Source texts of formatted documents
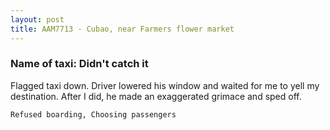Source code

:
 ```yaml
---
layout: post
title: AAM7713 - Cubao, near Farmers flower market
---
```


### Name of taxi: Didn't catch it

Flagged taxi down. Driver lowered his window and waited for me to yell my destination. After I did, he made an exaggerated grimace and sped off.  

```Refused boarding, Choosing passengers```

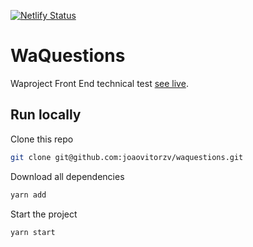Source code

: [![Netlify Status](https://api.netlify.com/api/v1/badges/2ab2befb-6778-44fe-8a4d-14532ab91e72/deploy-status)](https://app.netlify.com/sites/waquestions/deploys)
# WaQuestions


Waproject Front End technical test [see live](https://waquestions.netlify.app/).


## Run locally
Clone this repo
```bash
git clone git@github.com:joaovitorzv/waquestions.git
```

Download all dependencies
```bash
yarn add
```

Start the project
```bash
yarn start
```
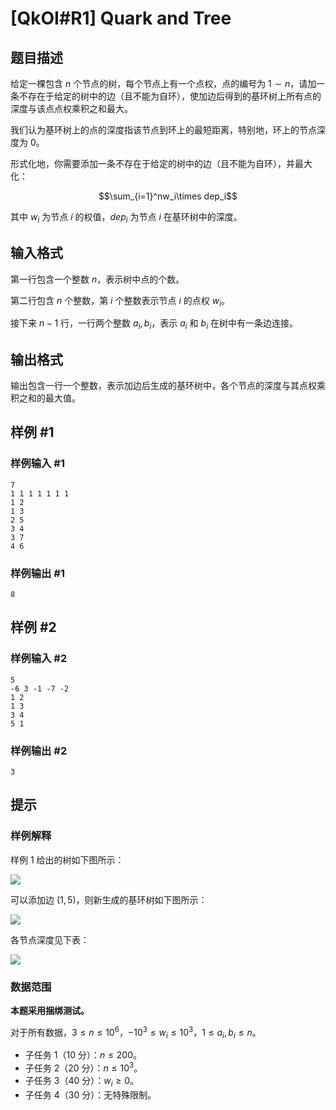 # [QkOI#R1] Quark and Tree

## 题目描述

给定一棵包含 $n$ 个节点的树，每个节点上有一个点权，点的编号为 $1\sim n$，请加一条不存在于给定的树中的边（且不能为自环），使加边后得到的基环树上所有点的深度与该点点权乘积之和最大。

我们认为基环树上的点的深度指该节点到环上的最短距离，特别地，环上的节点深度为 $0$。

形式化地，你需要添加一条不存在于给定的树中的边（且不能为自环），并最大化：

$$\sum_{i=1}^nw_i\times dep_i$$

其中 $w_i$ 为节点 $i$ 的权值，$dep_i$ 为节点 $i$ 在基环树中的深度。

## 输入格式

第一行包含一个整数 $n$，表示树中点的个数。

第二行包含 $n$ 个整数，第 $i$ 个整数表示节点 $i$ 的点权 $w_i$。

接下来 $n-1$ 行，一行两个整数 $a_i,b_i$，表示 $a_i$ 和 $b_i$ 在树中有一条边连接。

## 输出格式

输出包含一行一个整数，表示加边后生成的基环树中，各个节点的深度与其点权乘积之和的最大值。

## 样例 #1

### 样例输入 #1
```
7
1 1 1 1 1 1 1
1 2
1 3
2 5
3 4
3 7
4 6
```

### 样例输出 #1

```
8
```

## 样例 #2

### 样例输入 #2
```
5
-6 3 -1 -7 -2
1 2
1 3
3 4
5 1
```

### 样例输出 #2

```
3
```

## 提示

### 样例解释

样例 1 给出的树如下图所示：

![](https://cdn.luogu.com.cn/upload/image_hosting/zl7p4xcu.png)

可以添加边 $(1,5)$，则新生成的基环树如下图所示：

![](https://cdn.luogu.com.cn/upload/image_hosting/p1p9jlbx.png)

各节点深度见下表：

![](https://cdn.luogu.com.cn/upload/image_hosting/90ygpc3c.png)



### 数据范围

**本题采用捆绑测试。**

对于所有数据，$3 \le n \le 10^6$，$-10^3 \le w_i \le 10^3$，$1 \le a_i,b_i \le n$。

+ 子任务 $1$（$10$ 分）：$n \le 200$。
+ 子任务 $2$（$20$ 分）：$n \le 10^3$。
+ 子任务 $3$（$40$ 分）：$w_i \ge 0$。
+ 子任务 $4$（$30$ 分）：无特殊限制。
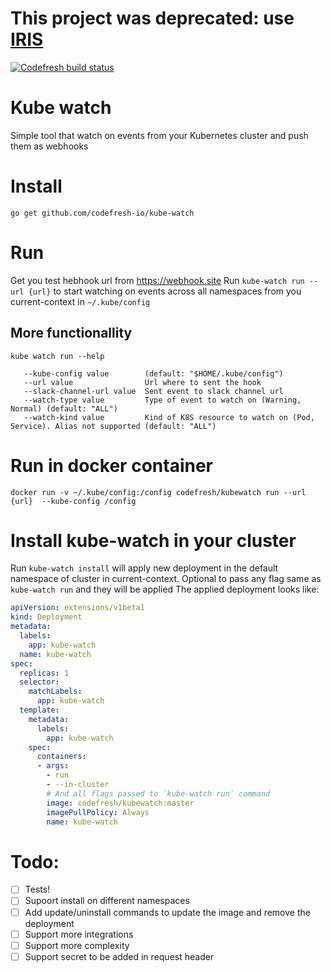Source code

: # This project was deprecated: use [IRIS](https://github.com/olegsu/iris)

[![Codefresh build status]( https://g.codefresh.io/api/badges/build?repoOwner=codefresh-io&repoName=kube-watch&branch=master&pipelineName=kube-watch&accountName=codefresh-inc&type=cf-1)]( https://g.codefresh.io/repositories/codefresh-io/kube-watch/builds?filter=trigger:build;branch:master;service:59df83bcd2ab0a000130a8b9~kube-watch)
# Kube watch
Simple tool that watch on events from your Kubernetes cluster and push them as webhooks

# Install 
`go get github.com/codefresh-io/kube-watch`

# Run
Get you test hebhook url from https://webhook.site
Run `kube-watch run --url {url}` to start watching on events across all namespaces from you current-context in `~/.kube/config`

## More functionallity
`kube watch run --help`
```
   --kube-config value        (default: "$HOME/.kube/config")
   --url value                Url where to sent the hook
   --slack-channel-url value  Sent event to slack channel url
   --watch-type value         Type of event to watch on (Warning, Normal) (default: "ALL")
   --watch-kind value         Kind of K8S resource to watch on (Pod, Service). Alias not supported (default: "ALL")
```

# Run in docker container
`docker run -v ~/.kube/config:/config codefresh/kubewatch run --url {url}  --kube-config /config`


# Install kube-watch in your cluster
Run `kube-watch install` will apply new deployment in the default namespace of cluster in current-context.
Optional to pass any flag same as `kube-watch run` and they will be applied
The applied deployment looks like:
```yaml
apiVersion: extensions/v1beta1
kind: Deployment
metadata:
  labels:
    app: kube-watch
  name: kube-watch
spec:
  replicas: 1
  selector:
    matchLabels:
      app: kube-watch
  template:
    metadata:
      labels:
        app: kube-watch
    spec:
      containers:
      - args:
        - run
        - --in-cluster
        # And all flags passed to `kube-watch run` command
        image: codefresh/kubewatch:master
        imagePullPolicy: Always
        name: kube-watch
```
# Todo:
* [ ] Tests!
* [ ] Supoort install on different namespaces
* [ ] Add update/uninstall commands to update the image and remove the deployment
* [ ] Support more integrations
* [ ] Support more complexity
* [ ] Support secret to be added in request header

> _REQUIREMENT_:
The answer is each line from the entries above in which the word "docker" occurs.

> _ANSWER TO THIS TASK_:
# Run in docker container
`docker run -v ~/.kube/config:/config codefresh/kubewatch run --url {url}  --kube-config /config`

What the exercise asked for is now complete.